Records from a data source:
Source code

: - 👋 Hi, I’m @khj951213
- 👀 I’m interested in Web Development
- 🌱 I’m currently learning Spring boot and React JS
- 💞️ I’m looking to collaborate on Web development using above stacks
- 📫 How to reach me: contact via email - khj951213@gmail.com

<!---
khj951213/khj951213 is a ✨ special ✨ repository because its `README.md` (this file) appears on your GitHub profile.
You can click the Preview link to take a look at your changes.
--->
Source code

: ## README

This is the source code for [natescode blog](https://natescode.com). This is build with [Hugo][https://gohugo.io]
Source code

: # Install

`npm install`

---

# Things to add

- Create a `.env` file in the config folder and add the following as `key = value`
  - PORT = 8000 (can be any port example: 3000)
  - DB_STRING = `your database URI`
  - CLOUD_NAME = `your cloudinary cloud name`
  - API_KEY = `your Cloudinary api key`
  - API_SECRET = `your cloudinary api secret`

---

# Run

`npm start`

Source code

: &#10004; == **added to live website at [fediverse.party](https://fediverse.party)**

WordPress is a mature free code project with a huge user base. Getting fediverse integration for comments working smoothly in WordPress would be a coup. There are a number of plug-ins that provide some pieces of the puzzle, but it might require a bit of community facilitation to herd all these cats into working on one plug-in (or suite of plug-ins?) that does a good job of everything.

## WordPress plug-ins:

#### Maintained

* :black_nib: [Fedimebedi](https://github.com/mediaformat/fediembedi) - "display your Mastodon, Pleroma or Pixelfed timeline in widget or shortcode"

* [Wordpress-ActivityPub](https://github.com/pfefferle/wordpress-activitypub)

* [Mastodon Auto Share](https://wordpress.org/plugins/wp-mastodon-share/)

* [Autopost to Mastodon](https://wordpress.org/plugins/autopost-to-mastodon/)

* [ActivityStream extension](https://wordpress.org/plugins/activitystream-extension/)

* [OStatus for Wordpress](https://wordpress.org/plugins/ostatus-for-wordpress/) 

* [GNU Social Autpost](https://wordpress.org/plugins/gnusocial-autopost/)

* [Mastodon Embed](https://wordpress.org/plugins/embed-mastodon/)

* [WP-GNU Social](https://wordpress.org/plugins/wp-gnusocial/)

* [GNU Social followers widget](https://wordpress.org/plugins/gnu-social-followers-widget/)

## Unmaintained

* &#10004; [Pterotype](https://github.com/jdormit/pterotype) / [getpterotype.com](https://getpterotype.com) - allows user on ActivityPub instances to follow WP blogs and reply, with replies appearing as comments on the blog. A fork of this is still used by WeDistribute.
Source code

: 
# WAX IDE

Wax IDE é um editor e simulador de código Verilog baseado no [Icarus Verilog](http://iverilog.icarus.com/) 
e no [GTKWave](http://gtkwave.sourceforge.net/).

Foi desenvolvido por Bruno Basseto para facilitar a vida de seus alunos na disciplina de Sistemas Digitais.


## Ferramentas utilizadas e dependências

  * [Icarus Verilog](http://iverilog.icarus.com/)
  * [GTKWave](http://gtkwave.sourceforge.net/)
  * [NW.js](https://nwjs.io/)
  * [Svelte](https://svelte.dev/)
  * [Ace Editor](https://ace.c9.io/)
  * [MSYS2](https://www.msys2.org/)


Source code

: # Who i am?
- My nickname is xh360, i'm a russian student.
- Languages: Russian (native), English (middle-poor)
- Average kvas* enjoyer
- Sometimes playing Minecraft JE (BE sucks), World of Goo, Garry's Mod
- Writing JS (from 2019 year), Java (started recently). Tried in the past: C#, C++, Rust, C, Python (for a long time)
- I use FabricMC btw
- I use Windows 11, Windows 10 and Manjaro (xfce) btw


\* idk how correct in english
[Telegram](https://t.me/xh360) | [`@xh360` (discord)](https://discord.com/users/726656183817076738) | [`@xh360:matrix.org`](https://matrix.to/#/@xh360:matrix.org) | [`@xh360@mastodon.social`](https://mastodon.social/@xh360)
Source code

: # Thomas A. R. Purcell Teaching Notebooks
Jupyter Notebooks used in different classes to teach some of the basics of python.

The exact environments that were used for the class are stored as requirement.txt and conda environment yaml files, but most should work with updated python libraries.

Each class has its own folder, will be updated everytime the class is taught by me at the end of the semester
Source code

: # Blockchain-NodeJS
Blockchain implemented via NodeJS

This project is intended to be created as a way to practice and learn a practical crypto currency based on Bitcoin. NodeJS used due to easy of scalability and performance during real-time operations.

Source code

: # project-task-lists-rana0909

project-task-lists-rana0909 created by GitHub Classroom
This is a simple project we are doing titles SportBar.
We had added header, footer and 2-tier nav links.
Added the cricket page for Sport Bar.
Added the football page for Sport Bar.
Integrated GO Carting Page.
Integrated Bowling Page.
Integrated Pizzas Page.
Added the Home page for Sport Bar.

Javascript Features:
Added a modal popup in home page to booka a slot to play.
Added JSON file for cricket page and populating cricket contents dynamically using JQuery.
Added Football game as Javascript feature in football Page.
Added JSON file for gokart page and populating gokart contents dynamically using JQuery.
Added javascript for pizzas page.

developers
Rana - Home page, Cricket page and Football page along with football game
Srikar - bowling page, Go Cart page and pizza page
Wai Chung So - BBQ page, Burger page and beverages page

Exercise prompt: Every entry should be retyped exactly as shown.

Response area:
Source code

: - 👋 Hi, I’m @khj951213
- 👀 I’m interested in Web Development
- 🌱 I’m currently learning Spring boot and React JS
- 💞️ I’m looking to collaborate on Web development using above stacks
- 📫 How to reach me: contact via email - khj951213@gmail.com

<!---
khj951213/khj951213 is a ✨ special ✨ repository because its `README.md` (this file) appears on your GitHub profile.
You can click the Preview link to take a look at your changes.
--->
Source code

: ## README

This is the source code for [natescode blog](https://natescode.com). This is build with [Hugo][https://gohugo.io]
Source code

: # Install

`npm install`

---

# Things to add

- Create a `.env` file in the config folder and add the following as `key = value`
  - PORT = 8000 (can be any port example: 3000)
  - DB_STRING = `your database URI`
  - CLOUD_NAME = `your cloudinary cloud name`
  - API_KEY = `your Cloudinary api key`
  - API_SECRET = `your cloudinary api secret`

---

# Run

`npm start`

Source code

: &#10004; == **added to live website at [fediverse.party](https://fediverse.party)**

WordPress is a mature free code project with a huge user base. Getting fediverse integration for comments working smoothly in WordPress would be a coup. There are a number of plug-ins that provide some pieces of the puzzle, but it might require a bit of community facilitation to herd all these cats into working on one plug-in (or suite of plug-ins?) that does a good job of everything.

## WordPress plug-ins:

#### Maintained

* :black_nib: [Fedimebedi](https://github.com/mediaformat/fediembedi) - "display your Mastodon, Pleroma or Pixelfed timeline in widget or shortcode"

* [Wordpress-ActivityPub](https://github.com/pfefferle/wordpress-activitypub)

* [Mastodon Auto Share](https://wordpress.org/plugins/wp-mastodon-share/)

* [Autopost to Mastodon](https://wordpress.org/plugins/autopost-to-mastodon/)

* [ActivityStream extension](https://wordpress.org/plugins/activitystream-extension/)

* [OStatus for Wordpress](https://wordpress.org/plugins/ostatus-for-wordpress/) 

* [GNU Social Autpost](https://wordpress.org/plugins/gnusocial-autopost/)

* [Mastodon Embed](https://wordpress.org/plugins/embed-mastodon/)

* [WP-GNU Social](https://wordpress.org/plugins/wp-gnusocial/)

* [GNU Social followers widget](https://wordpress.org/plugins/gnu-social-followers-widget/)

## Unmaintained

* &#10004; [Pterotype](https://github.com/jdormit/pterotype) / [getpterotype.com](https://getpterotype.com) - allows user on ActivityPub instances to follow WP blogs and reply, with replies appearing as comments on the blog. A fork of this is still used by WeDistribute.
Source code

: 
# WAX IDE

Wax IDE é um editor e simulador de código Verilog baseado no [Icarus Verilog](http://iverilog.icarus.com/) 
e no [GTKWave](http://gtkwave.sourceforge.net/).

Foi desenvolvido por Bruno Basseto para facilitar a vida de seus alunos na disciplina de Sistemas Digitais.


## Ferramentas utilizadas e dependências

  * [Icarus Verilog](http://iverilog.icarus.com/)
  * [GTKWave](http://gtkwave.sourceforge.net/)
  * [NW.js](https://nwjs.io/)
  * [Svelte](https://svelte.dev/)
  * [Ace Editor](https://ace.c9.io/)
  * [MSYS2](https://www.msys2.org/)


Source code

: # Who i am?
- My nickname is xh360, i'm a russian student.
- Languages: Russian (native), English (middle-poor)
- Average kvas* enjoyer
- Sometimes playing Minecraft JE (BE sucks), World of Goo, Garry's Mod
- Writing JS (from 2019 year), Java (started recently). Tried in the past: C#, C++, Rust, C, Python (for a long time)
- I use FabricMC btw
- I use Windows 11, Windows 10 and Manjaro (xfce) btw


\* idk how correct in english
[Telegram](https://t.me/xh360) | [`@xh360` (discord)](https://discord.com/users/726656183817076738) | [`@xh360:matrix.org`](https://matrix.to/#/@xh360:matrix.org) | [`@xh360@mastodon.social`](https://mastodon.social/@xh360)
Source code

: # Thomas A. R. Purcell Teaching Notebooks
Jupyter Notebooks used in different classes to teach some of the basics of python.

The exact environments that were used for the class are stored as requirement.txt and conda environment yaml files, but most should work with updated python libraries.

Each class has its own folder, will be updated everytime the class is taught by me at the end of the semester
Source code

: # Blockchain-NodeJS
Blockchain implemented via NodeJS

This project is intended to be created as a way to practice and learn a practical crypto currency based on Bitcoin. NodeJS used due to easy of scalability and performance during real-time operations.

Source code

: # project-task-lists-rana0909

project-task-lists-rana0909 created by GitHub Classroom
This is a simple project we are doing titles SportBar.
We had added header, footer and 2-tier nav links.
Added the cricket page for Sport Bar.
Added the football page for Sport Bar.
Integrated GO Carting Page.
Integrated Bowling Page.
Integrated Pizzas Page.
Added the Home page for Sport Bar.

Javascript Features:
Added a modal popup in home page to booka a slot to play.
Added JSON file for cricket page and populating cricket contents dynamically using JQuery.
Added Football game as Javascript feature in football Page.
Added JSON file for gokart page and populating gokart contents dynamically using JQuery.
Added javascript for pizzas page.

developers
Rana - Home page, Cricket page and Football page along with football game
Srikar - bowling page, Go Cart page and pizza page
Wai Chung So - BBQ page, Burger page and beverages page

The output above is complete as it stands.